Zamówione pojazdy to Fordy E-Transit o zasięgu niemal 260 km i czasie ładowania 30 minut. Mają czujniki parkowania i kamery, system zapobiegania kolizjom z funkcją automatycznego hamowania oraz system ostrzegania przed niezamierzonym zjechaniem z pasa ruchu.
Ponadto oferują mają taką samą przestrzeń ładunkową i wymiary jak dotychczasowe modele spalinowe – zapewnia Justyna Glaza, environmental manager GLS Poland.
Fot. materiały prasowe GLS
GLS stawia nie tylko na elektryczne dostawczaki
Grupa GLS do 2045 r. chce osiągnąć całkowitą zeroemisyjność.
Jako firma działająca w branży logistycznej mamy świadomość, że zmniejszenie emisji CO2 musi odbywać się głównie poprzez wymianę floty na ekologiczną – zapewnia Glaza.

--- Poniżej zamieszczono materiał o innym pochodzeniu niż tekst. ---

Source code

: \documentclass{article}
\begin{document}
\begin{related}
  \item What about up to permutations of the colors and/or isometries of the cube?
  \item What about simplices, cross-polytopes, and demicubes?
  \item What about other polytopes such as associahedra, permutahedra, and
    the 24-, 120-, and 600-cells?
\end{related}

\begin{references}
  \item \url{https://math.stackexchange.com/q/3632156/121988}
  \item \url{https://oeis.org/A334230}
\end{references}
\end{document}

Stąd plan, by do 2030 roku co najmniej 50 proc. pojazdów miało napęd nisko- lub zeroemisyjny, a w 2035 roku – by każdy nowy pojazd transportowy spełniał te warunki.
Ekologiczna flota wymaga od nas również nowej infrastruktury, dlatego w planach mamy stałe zwiększanie liczby ładowarek do samochodów elektrycznych przy naszych oddziałach – dodaje Justyna Glaza.
Wymiana floty GLS na ekologiczną rozpoczęła się już kilka lat temu. Firma nie tylko zwiększa liczbę e-vanów. W 2019 roku do floty dołączyły też samochody ciężarowe napędzane LNG.